Just to clarify: my dd was told by the boy that he was interested in dating her - that is why she is upset. So, she did have the "right".

I had lunch with her today and told her to forgive and forget. I also told her to widen her circle of friends but to not completely "unfriend" her best friend -just be careful with her until/if trust is re-established.

I would never say anything mean about the girl - I am way more mature than that! :eek:

I did tell her that teenage boys are jerks (yes, I am sexist ;)) and to not date until done with college. lol

Thanks for all the hugs for my DD. She will get over it - but it still stinks.
 
Oh the woes of high school! Guys at that age are SUPER immature, and he probably didn't think about it. He just acted on an emotion towards your DD's friend.

It sounds as though he's a total looney and she should distance herself from him. Eventually her friend will come around. If not, maybe she should rethink the friendship.
 
In HS I dated my brother's best friend (I was also friends with his sister). Anyways, I really liked him. We broke up b/c he cheated on me. He's a jerk, I understand that, but it didn't make the fact that we no longer had a relationship any easier for me. A few weeks later one of my best friends was making out with him the stairwell in school. I never let on to her that I saw it, my other best friend told me that she was asking her what to do about "John" for a while now as he was making passes at her since we broke up :sad2:

Sorry your DD is going thru this...hope she feels better soon!
 
i had a best friend betray me w/ a boyfriend. dumped them both. they were turds. i was lucky to learn that lesson early on. your daughter is too. let her figure it out. take her to a funny movie but don't offer advice for the lovelorn unless it is truly solivited. typing w/ one hand, hence no uppercase.
 
I am SO sorry for your daughter. Yes, you are right about the code. However, some people live by it and others don't. I would find myself some more loyal friends. Just me, but that would be a deal breaker for the friendship. I hope your daughter conducts herself with grace and class. {{{HUGS}}}
 
Honestly, I don't feel you can call "dibs" on a person.


If there's a serious relationship that ends, then yes, the nice thing to do is to not go after them.


But just liking a guy? At 16? No. No "dibs". This guy's love (or like) life should not be subject to things like that. People can be "interested" in dating many people, and then cross people off the list as they find out more about people. So even if he was interested, doesn't mean he has to *keep* the interest.


Far better to just focus on one's own life without setting up a long list of "people my friends can't think about"...

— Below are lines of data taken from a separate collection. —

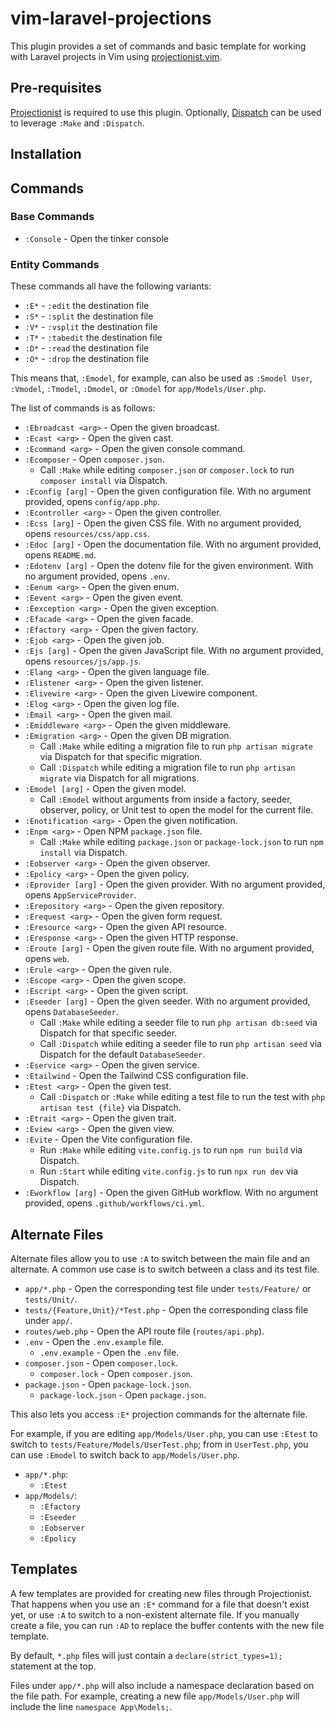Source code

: # vim-laravel-projections

This plugin provides a set of commands and basic template for working with
Laravel projects in Vim using [projectionist.vim][].

[projectionist.vim]: https://github.com/tpope/vim-projectionist

## Pre-requisites

[Projectionist][projectionist.vim] is required to use this plugin. Optionally,
[Dispatch][dispatch.vim] can be used to leverage `:Make` and `:Dispatch`.

## Installation

[dispatch.vim]: https://github.com/tpope/vim-dispatch

## Commands

### Base Commands

- `:Console` - Open the tinker console

### Entity Commands

These commands all have the following variants:

- `:E*` - `:edit` the destination file
- `:S*` - `:split` the destination file
- `:V*` - `:vsplit` the destination file
- `:T*` - `:tabedit` the destination file
- `:D*` - `:read` the destination file
- `:O*` - `:drop` the destination file

This means that, `:Emodel`, for example, can also be used as `:Smodel User`,
`:Vmodel`, `:Tmodel`, `:Dmodel`, or `:Omodel` for `app/Models/User.php`.

The list of commands is as follows:

- `:Ebroadcast <arg>` - Open the given broadcast.
- `:Ecast <arg>` - Open the given cast.
- `:Ecommand <arg>` - Open the given console command.
- `:Ecomposer` - Open `composer.json`.
    - Call `:Make` while editing `composer.json` or `composer.lock` to run
      `composer install` via Dispatch.
- `:Econfig [arg]` - Open the given configuration file. With no argument
  provided, opens `config/app.php`.
- `:Econtroller <arg>` - Open the given controller.
- `:Ecss [arg]` - Open the given CSS file. With no argument provided, opens
  `resources/css/app.css`.
- `:Edoc [arg]` - Open the documentation file. With no argument provided,
  opens `README.md`.
- `:Edotenv [arg]` - Open the dotenv file for the given environment. With no
  argument provided, opens `.env`.
- `:Eenum <arg>` - Open the given enum.
- `:Eevent <arg>` - Open the given event.
- `:Eexception <arg>` - Open the given exception.
- `:Efacade <arg>` - Open the given facade.
- `:Efactory <arg>` - Open the given factory.
- `:Ejob <arg>` - Open the given job.
- `:Ejs [arg]` - Open the given JavaScript file. With no argument provided,
  opens `resources/js/app.js`.
- `:Elang <arg>` - Open the given language file.
- `:Elistener <arg>` - Open the given listener.
- `:Elivewire <arg>` - Open the given Livewire component.
- `:Elog <arg>` - Open the given log file.
- `:Email <arg>` - Open the given mail.
- `:Emiddleware <arg>` - Open the given middleware.
- `:Emigration <arg>` - Open the given DB migration.
    - Call `:Make` while editing a migration file to run `php artisan migrate`
      via Dispatch for that specific migration.
    - Call `:Dispatch` while editing a migration file to run `php artisan
      migrate` via Dispatch for all migrations.
- `:Emodel [arg]` - Open the given model.
    - Call `:Emodel` without arguments from inside a factory, seeder,
      observer, policy, or Unit test to open the model for the current file.
- `:Enotification <arg>` - Open the given notification.
- `:Enpm <arg>` - Open NPM `package.json` file.
    - Call `:Make` while editing `package.json` or `package-lock.json` to run
      `npm install` via Dispatch.
- `:Eobserver <arg>` - Open the given observer.
- `:Epolicy <arg>` - Open the given policy.
- `:Eprovider [arg]` - Open the given provider. With no argument provided,
  opens `AppServiceProvider`.
- `:Erepository <arg>` - Open the given repository.
- `:Erequest <arg>` - Open the given form request.
- `:Eresource <arg>` - Open the given API resource.
- `:Eresponse <arg>` - Open the given HTTP response.
- `:Eroute [arg]` - Open the given route file. With no argument provided,
  opens `web`.
- `:Erule <arg>` - Open the given rule.
- `:Escope <arg>` - Open the given scope.
- `:Escript <arg>` - Open the given script.
- `:Eseeder [arg]` - Open the given seeder. With no argument provided, opens
  `DatabaseSeeder`.
    - Call `:Make` while editing a seeder file to run `php artisan db:seed`
      via Dispatch for that specific seeder.
    - Call `:Dispatch` while editing a seeder file to run `php artisan seed`
      via Dispatch for the default `DatabaseSeeder`.
- `:Eservice <arg>` - Open the given service.
- `:Etailwind` - Open the Tailwind CSS configuration file.
- `:Etest <arg>` - Open the given test.
    - Call `:Dispatch` or `:Make` while editing a test file to run the test
      with `php artisan test {file}` via Dispatch.
- `:Etrait <arg>` - Open the given trait.
- `:Eview <arg>` - Open the given view.
- `:Evite` - Open the Vite configuration file.
    - Run `:Make` while editing `vite.config.js` to run `npm run build` via
      Dispatch.
    - Run `:Start` while editing `vite.config.js` to run `npx run dev` via
      Dispatch.
- `:Eworkflow [arg]` - Open the given GitHub workflow. With no argument
  provided, opens `.github/workflows/ci.yml`.

## Alternate Files

Alternate files allow you to use `:A` to switch between the main file and an
alternate. A common use case is to switch between a class and its test file.

- `app/*.php` - Open the corresponding test file under `tests/Feature/` or
  `tests/Unit/`.
- `tests/{Feature,Unit}/*Test.php` - Open the corresponding class file under
  `app/`.
- `routes/web.php` - Open the API route file (`routes/api.php`).
- `.env` - Open the `.env.example` file.
    - `.env.example` - Open the `.env` file.
- `composer.json` - Open `composer.lock`.
    - `composer.lock` - Open `composer.json`.
- `package.json` - Open `package-lock.json`.
    - `package-lock.json` - Open `package.json`.

This also lets you access `:E*` projection commands for the alternate file.

For example, if you are editing `app/Models/User.php`, you can use `:Etest` to
switch to `tests/Feature/Models/UserTest.php`; from in `UserTest.php`, you can
use `:Emodel` to switch back to `app/Models/User.php`.

- `app/*.php`:
    - `:Etest`
- `app/Models/`:
    - `:Efactory`
    - `:Eseeder`
    - `:Eobserver`
    - `:Epolicy`

## Templates

A few templates are provided for creating new files through Projectionist.
That happens when you use an `:E*` command for a file that doesn't exist yet,
or use `:A` to switch to a non-existent alternate file. If you manually create
a file, you can run `:AD` to replace the buffer contents with the new file
template.

By default, `*.php` files will just contain a `declare(strict_types=1);`
statement at the top.

Files under `app/*.php` will also include a namespace declaration based on the
file path. For example, creating a new file `app/Models/User.php` will include
the line `namespace App\Models;`.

I had a friend SAY she never dated guys that her sister or friends dated...she had dated TWO my casual exes! I didn't care that she had dated them, but I did care that she was lying or conveniently forgetting!



I did tell her that teenage boys are jerks (yes, I am sexist )

Sigh. Everyone can be a jerk. Everyone. Bet your daughter has been jerky, or will be...everyone has done it. And as a teenager, I found the girls to be much much harsher than the boys EVER were with each other.
 
Just to clarify: my dd was told by the boy that he was interested in dating her - that is why she is upset...

Then he is wrong not to have told her of his change of mind personally. He sounds like a jerk.

Did her BF know about your DD's feelings for the boy? If so, she is every bit as much a jerk as he - probably more so, as she still claims to care about your DD. How can someone really care about someone else and go out of their way to hurt them? :confused3 I would ditch a "friend" like that in a second.

Still, if they never even dated, your DD will get over this before you know it.
 
Best revenge: Live well, and deface his yearbook picture.;)
 
I had a friend in JH/HS who did this all of the time. If one of her friends liked a boy, she'd hook up with him (hooking up meant something different then, though). If she was dating a boy, she hooked up with his best friend and/or brothers. I'm mad at myself for not faking to like a total geek, to see what she would do. :rotfl2:

Now, I did end up hooking up (again, the PG version) with some guys my friends liked, as a stupid boy-crazy teen. And some of my friends did the same to me. However, nothing like the attention-seeking girl in my first paragraph!
 
Wow....I really hope I'm misunderstanding the bolded.

You apparently chose to ignore the rest of the quote;
Just kidding of course but there are subtle ways to encourage your children to look in another direction and roll with these kind of punches.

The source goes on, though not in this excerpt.